** Data listing follows **

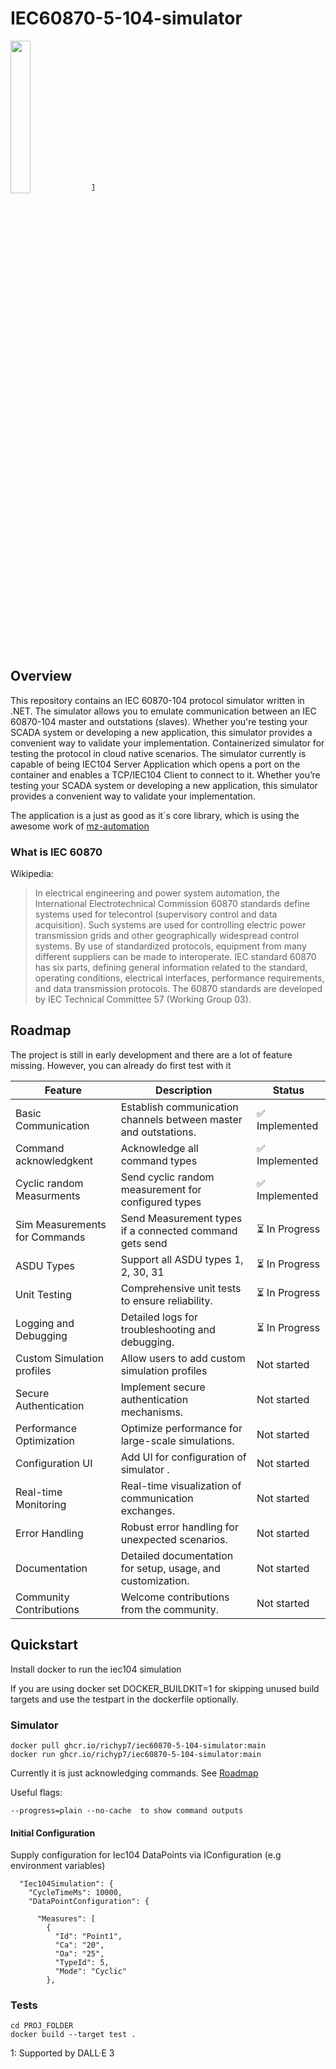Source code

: # IEC60870-5-104-simulator

<img src="https://github.com/RichyP7/IEC60870-5-104-simulator/assets/14166202/f8c22afe-d4a0-4a1e-8655-43f6c3116cfe)" width=25% height=25%> <sup>[1](#myfootnote1)</sup>

## Overview

This repository contains an IEC 60870-104 protocol simulator written in .NET. The simulator allows you to emulate communication between an IEC 60870-104 master and outstations (slaves). Whether you're testing your SCADA system or developing a new application, this simulator provides a convenient way to validate your implementation.
Containerized simulator for testing the protocol in cloud native scenarios. The simulator currently is capable of being IEC104 Server Application which opens a port on the container and enables a TCP/IEC104 Client to connect to it.
Whether you’re testing your SCADA system or developing a new application, this simulator provides a convenient way to validate your implementation.

The application is a just as good as it´s core library, which is using the awesome work of [mz-automation](https://github.com/mz-automation)

### What is IEC 60870
Wikipedia:
> In electrical engineering and power system automation, the International Electrotechnical Commission 60870 standards define systems used for telecontrol (supervisory control and data acquisition). Such systems are used for controlling electric power transmission grids and other geographically widespread control systems. By use of standardized protocols, equipment from many different suppliers can be made to interoperate. IEC standard 60870 has six parts, defining general information related to the standard, operating conditions, electrical interfaces, performance requirements, and data transmission protocols. The 60870 standards are developed by IEC Technical Committee 57 (Working Group 03).

## Roadmap
The project is still in early development and there are a lot of feature missing. However, you can already do first test with it


| **Feature**                 | **Description**                                                                                   | **Status**       |
|-----------------------------|---------------------------------------------------------------------------------------------------|------------------|
| Basic Communication         | Establish communication channels between master and outstations.                                  | ✅ Implemented   |
| Command acknowledgkent      | Acknowledge all command types                                                                     | ✅ Implemented   |
| Cyclic random Measurments   | Send cyclic random measurement for configured types                                               | ✅ Implemented  |
| Sim Measurements for Commands | Send Measurement types if a connected command gets send                                         | ⏳ In Progress   |
| ASDU Types                  | Support all ASDU types 1, 2, 30, 31                                                     | ⏳ In Progress   |
| Unit Testing                | Comprehensive unit tests to ensure reliability.                                                  | ⏳ In Progress   |
| Logging and Debugging       | Detailed logs for troubleshooting and debugging.                                                 | ⏳ In Progress   |
| Custom Simulation profiles  | Allow users to add custom simulation profiles                                                         | Not started |
| Secure Authentication       | Implement secure authentication mechanisms.                                                       | Not started  |
| Performance Optimization    | Optimize performance for large-scale simulations.                                                | Not started  |
| Configuration UI            | Add UI for configuration of simulator          .                                                | Not started  |
| Real-time Monitoring        | Real-time visualization of communication exchanges.                                               |  Not started  |
| Error Handling              | Robust error handling for unexpected scenarios.                                                  |  Not started   |
| Documentation               | Detailed documentation for setup, usage, and customization.                                       |  Not started   |
| Community Contributions     | Welcome contributions from the community.                                                         | Not started  |

## Quickstart
Install docker to run the iec104 simulation

If you are using docker set DOCKER_BUILDKIT=1 for skipping unused build targets and use the testpart in the dockerfile optionally.

### Simulator 

```
docker pull ghcr.io/richyp7/iec60870-5-104-simulator:main
docker run ghcr.io/richyp7/iec60870-5-104-simulator:main
```
Currently it is just acknowledging commands. See [Roadmap](##Roadmap)

Useful flags:
```
--progress=plain --no-cache  to show command outputs
```

#### Initial Configuration

Supply configuration for Iec104 DataPoints via IConfiguration (e.g environment variables)
```
  "Iec104Simulation": {
    "CycleTimeMs": 10000,
    "DataPointConfiguration": {

      "Measures": [
        {
          "Id": "Point1",
          "Ca": "20",
          "Oa": "25",
          "TypeId": 5,
          "Mode": "Cyclic"
        },
```

### Tests

```
cd PROJ_FOLDER
docker build --target test . 
```



<a name="myfootnote1">1</a>: Supported by DALL·E 3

** End of Data listing **

Some lines above may contain the string "outstations". State how many of them the records have, and nothing more.

_Task solution_
2